30 May, 2025
The Central Bank Digital Currency Race
Central Bank Digital Currencies (CBDCs) have progressed rapidly from theoretical research to live deployments and large-scale trials. As of early 2025, nearly 90 percent of the world’s central banks are actively investigating digital versions of their currencies, with more than 25 percent running pilot programs and almost ten jurisdictions already offering retail CBDCs to the public. Below is a regional breakdown of where the major players stand today.

Global Landscape

A recent Bank for International Settlements (BIS) survey found that 94 percent of central banks are researching CBDCs, and roughly one in four have moved beyond proof-of-concept into live testing or pilot phases. The International Monetary Fund projects that by 2030, as many as 15 economies may have fully issued retail CBDCs, underscoring the accelerating pace of adoption.

Asia-Pacific

  • China – e-CNY
    Launched in 2020, China’s digital yuan has expanded from a handful of pilot cities to full public availability in more than 25 metropolitan areas, with transaction volumes now measured in the trillions of yuan. Cross-border trials under Project mBridge link China with Thailand, Hong Kong and the UAE, exploring wholesale settlement without correspondent-bank corridors.
  • India – e-Rupee
    India’s central bank scaled its e-Rupee initiative significantly in fiscal 2024–25. Circulation grew more than fourfold to just over ₹1 trillion by March 2025. The Reserve Bank of India has signalled plans to test cross-border interoperability later this year, focusing on remittances and trade finance use cases.
  • Japan
    Among G20 economies, Japan remains in the “advanced exploration” stage, completing internal pilots and proof-of-concept work on both retail and wholesale applications. A decision on a nationwide rollout is expected following ongoing stakeholder consultations.

Europe

  • Euro Area – Digital Euro
    In March 2025, the European Central Bank published its Digital Euro Consultation Report, outlining retail use cases, privacy safeguards and offline-payment functionality. A large-scale pilot involving banks and fintech firms is slated to begin in late 2025, with a view to potential issuance by 2027.
  • United Kingdom – Digital Pound
    January 2025 saw the Bank of England launch its Digital Pound Lab, conducting experiments on programmability, offline payments and integration with existing payment rails. A public consultation is expected mid-year to refine design choices before any potential launch.

Americas

  • United States – Digital Dollar
    The Federal Reserve continues to study a U.S. CBDC but, under Fed Chair Jerome Powell, has set aside plans for a retail-scale project. Research remains focused on potential wholesale uses, including tokenized reserve-account frameworks, but no public pilot has been announced.
  • Bahamas – Sand Dollar
    One of the earliest retail CBDCs, the Sand Dollar went live in October 2020. It now operates nationwide, improving financial inclusion by linking digital wallets to existing mobile-money and agent networks.
  • Eastern Caribbean – DCash
    Launched in March 2021 by the Eastern Caribbean Central Bank, DCash covers eight member states. It has served as a template for currency-union CBDCs and has facilitated faster domestic payments across small-island economies.

Latin America & Africa

  • Brazil – DREX
    Brazil plans to roll out DREX—its digital real—by year-end 2024. The design leverages the existing instant-payment system (Pix) to foster programmable finance and broaden financial-inclusion targets in underbanked regions.
  • Nigeria – eNaira
    Africa’s first major CBDC debuted in October 2021. Uptake has been modest—less than 1 percent of the adult population uses it regularly—due to digital-infrastructure gaps and limited merchant acceptance.
  • Ghana – eCedi
    After a two-year pilot, Ghana’s central bank aims to launch the eCedi by late 2025. The focus is on reducing cash-handling costs and improving access to digital payments in rural areas.
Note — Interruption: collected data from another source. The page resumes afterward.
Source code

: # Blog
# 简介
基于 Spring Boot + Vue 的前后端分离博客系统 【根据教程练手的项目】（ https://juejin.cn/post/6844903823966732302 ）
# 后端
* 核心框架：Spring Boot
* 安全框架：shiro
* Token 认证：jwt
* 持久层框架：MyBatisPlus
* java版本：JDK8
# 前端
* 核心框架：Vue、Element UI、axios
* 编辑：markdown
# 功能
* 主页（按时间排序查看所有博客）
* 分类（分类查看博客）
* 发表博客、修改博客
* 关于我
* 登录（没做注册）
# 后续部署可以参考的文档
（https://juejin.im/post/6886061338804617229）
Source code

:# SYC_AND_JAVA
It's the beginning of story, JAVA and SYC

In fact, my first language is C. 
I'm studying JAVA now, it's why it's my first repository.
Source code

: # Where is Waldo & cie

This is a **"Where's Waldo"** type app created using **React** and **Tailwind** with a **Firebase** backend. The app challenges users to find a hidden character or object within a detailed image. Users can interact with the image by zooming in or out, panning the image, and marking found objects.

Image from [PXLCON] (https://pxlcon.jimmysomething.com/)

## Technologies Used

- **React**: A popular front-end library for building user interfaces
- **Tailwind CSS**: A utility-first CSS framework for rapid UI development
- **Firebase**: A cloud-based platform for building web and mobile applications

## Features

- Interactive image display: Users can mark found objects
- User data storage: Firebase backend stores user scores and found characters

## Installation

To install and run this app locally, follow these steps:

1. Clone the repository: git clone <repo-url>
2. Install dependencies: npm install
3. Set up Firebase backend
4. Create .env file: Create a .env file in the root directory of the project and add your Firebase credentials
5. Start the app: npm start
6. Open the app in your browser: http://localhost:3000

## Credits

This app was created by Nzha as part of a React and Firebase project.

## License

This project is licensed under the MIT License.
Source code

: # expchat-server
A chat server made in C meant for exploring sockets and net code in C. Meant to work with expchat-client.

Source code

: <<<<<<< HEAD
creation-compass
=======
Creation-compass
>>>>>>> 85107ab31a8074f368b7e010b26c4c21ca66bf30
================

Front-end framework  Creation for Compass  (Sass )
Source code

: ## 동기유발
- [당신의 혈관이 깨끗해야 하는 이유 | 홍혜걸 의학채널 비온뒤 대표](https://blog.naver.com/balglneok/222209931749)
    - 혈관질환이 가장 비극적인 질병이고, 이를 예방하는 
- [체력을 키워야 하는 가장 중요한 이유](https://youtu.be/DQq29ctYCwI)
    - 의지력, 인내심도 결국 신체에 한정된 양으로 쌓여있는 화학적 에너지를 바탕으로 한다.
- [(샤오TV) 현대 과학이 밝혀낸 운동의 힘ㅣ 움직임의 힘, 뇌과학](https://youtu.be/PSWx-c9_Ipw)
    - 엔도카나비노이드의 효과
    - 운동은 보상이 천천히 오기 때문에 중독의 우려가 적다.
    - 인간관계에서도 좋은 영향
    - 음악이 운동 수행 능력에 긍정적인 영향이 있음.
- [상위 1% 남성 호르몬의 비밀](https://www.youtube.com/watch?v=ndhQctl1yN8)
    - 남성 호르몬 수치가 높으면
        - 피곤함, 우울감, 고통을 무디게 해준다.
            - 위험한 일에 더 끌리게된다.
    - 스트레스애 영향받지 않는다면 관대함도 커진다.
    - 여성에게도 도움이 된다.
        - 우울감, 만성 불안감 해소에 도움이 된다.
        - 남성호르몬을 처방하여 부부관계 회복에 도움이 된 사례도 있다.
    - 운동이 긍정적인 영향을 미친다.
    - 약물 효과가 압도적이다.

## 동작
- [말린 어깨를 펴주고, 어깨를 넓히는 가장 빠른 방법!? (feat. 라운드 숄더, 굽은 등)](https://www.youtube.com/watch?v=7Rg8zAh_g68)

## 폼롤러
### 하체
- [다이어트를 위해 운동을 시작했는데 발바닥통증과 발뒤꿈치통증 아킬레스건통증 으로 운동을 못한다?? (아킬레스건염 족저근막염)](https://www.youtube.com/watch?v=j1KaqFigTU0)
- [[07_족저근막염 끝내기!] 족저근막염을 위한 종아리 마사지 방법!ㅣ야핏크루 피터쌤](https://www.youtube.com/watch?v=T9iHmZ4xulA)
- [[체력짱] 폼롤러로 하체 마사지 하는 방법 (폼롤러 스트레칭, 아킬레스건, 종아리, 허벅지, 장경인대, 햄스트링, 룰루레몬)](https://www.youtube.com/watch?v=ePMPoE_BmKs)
Cross-Border & Wholesale Initiatives

Beyond retail applications, over a dozen wholesale CBDC projects are exploring multi-currency settlement without traditional correspondent banks. Project mBridge links several Asian and Gulf central banks, while other bilateral pilots examine tokenized central-bank reserves for interbank clearing and foreign-exchange settlements.

Conclusion

CBDCs are no longer confined to academic papers—they are live systems shaping the future of money. While China, India, the EU and the UK lead in retail experimentation, other economies continue research at varying speeds. Wholesale platforms are forging new pathways for cross-border payments, potentially reshaping global liquidity and reserve-asset frameworks. For policymakers, financial institutions and fintech innovators alike, monitoring CBDC developments is essential to understanding the evolving architecture of the monetary system.